The very idea of sustainable integration may to some appear tautological; after all, integration towards an “ever-closer union” was always meant to endure. The EU’s normative sustainability has been fine-tuned through decades of mutual accommodation between its courts and its politicians. But sustainable integration is different, for it calls for a focus on the means of endurance themselves rather than on convergence per se. Its reference-point is less 18th-19th-century nation-state-building than the much broader historical patterns of societal collapse, systemic failure and civilisational breakdown.
There may to some be in the notion of sustainable integration an implication of complacency: that the EU’s ambition should be restricted to conserving what it has, to protect the status quo, to endure rather than transcend existing limits, to embrace an anti-progressivist stance pitting Malthus against the Enlightenment tradition - sustainability as conservative frivolity. But this would be a very narrow interpretation of the idea. As Tancredi Falconieri warns the prince in Lampedusa’s Il Gattopardo, “for everything to remain the same, everything has to change.”

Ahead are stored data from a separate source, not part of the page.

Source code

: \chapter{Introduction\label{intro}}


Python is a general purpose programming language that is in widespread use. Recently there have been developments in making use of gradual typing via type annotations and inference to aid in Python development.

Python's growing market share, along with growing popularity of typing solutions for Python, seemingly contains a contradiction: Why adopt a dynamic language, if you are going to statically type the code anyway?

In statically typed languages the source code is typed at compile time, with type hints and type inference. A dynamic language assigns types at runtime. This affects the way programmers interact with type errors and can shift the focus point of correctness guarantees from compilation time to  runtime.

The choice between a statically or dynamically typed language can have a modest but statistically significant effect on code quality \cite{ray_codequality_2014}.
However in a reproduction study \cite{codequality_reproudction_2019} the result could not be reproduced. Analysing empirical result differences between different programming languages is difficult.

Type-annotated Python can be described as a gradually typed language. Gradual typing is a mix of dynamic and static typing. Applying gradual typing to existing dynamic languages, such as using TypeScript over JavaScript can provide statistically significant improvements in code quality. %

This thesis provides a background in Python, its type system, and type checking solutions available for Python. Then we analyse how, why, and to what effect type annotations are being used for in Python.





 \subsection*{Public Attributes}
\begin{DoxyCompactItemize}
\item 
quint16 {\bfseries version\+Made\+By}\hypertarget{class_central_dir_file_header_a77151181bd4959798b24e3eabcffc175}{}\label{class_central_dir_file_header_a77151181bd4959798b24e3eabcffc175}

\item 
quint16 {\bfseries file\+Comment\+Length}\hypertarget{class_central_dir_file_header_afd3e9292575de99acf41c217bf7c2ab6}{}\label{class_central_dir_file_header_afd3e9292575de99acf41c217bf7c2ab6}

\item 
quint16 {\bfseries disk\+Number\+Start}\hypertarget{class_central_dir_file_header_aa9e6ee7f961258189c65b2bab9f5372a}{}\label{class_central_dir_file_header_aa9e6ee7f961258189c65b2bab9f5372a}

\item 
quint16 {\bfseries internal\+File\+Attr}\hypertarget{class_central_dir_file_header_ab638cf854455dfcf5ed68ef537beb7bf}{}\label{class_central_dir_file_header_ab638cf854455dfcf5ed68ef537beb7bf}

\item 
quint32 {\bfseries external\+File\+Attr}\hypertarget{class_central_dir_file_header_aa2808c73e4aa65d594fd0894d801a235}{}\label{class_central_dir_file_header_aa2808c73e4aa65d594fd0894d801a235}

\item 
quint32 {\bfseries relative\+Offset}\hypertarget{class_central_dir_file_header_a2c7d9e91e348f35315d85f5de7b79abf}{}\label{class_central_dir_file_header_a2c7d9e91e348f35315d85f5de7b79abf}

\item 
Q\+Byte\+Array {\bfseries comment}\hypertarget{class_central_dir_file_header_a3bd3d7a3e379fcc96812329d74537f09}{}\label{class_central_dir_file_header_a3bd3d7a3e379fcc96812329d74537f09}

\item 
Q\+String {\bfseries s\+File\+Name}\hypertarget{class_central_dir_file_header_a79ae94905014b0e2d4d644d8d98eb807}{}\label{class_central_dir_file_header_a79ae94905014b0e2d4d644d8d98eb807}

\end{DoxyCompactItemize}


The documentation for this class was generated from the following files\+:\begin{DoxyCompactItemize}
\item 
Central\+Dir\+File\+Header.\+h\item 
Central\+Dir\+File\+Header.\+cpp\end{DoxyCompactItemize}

As with 19th-century Sicily, so with 21st-century Europe. Ultimately, securing the sustainability of European integration calls for revolutionary moves and difficult sacrifices. True, there is a lot to lose: Europe’s acquis communautaire, its habits of cooperation, its socially benign market economies, its global market-power. But the point is precisely that these worthy accomplishments must now radically be altered and embedded - socially, politically, culturally and globally. And that this requires a revolution in the European Union towards EU 2.0.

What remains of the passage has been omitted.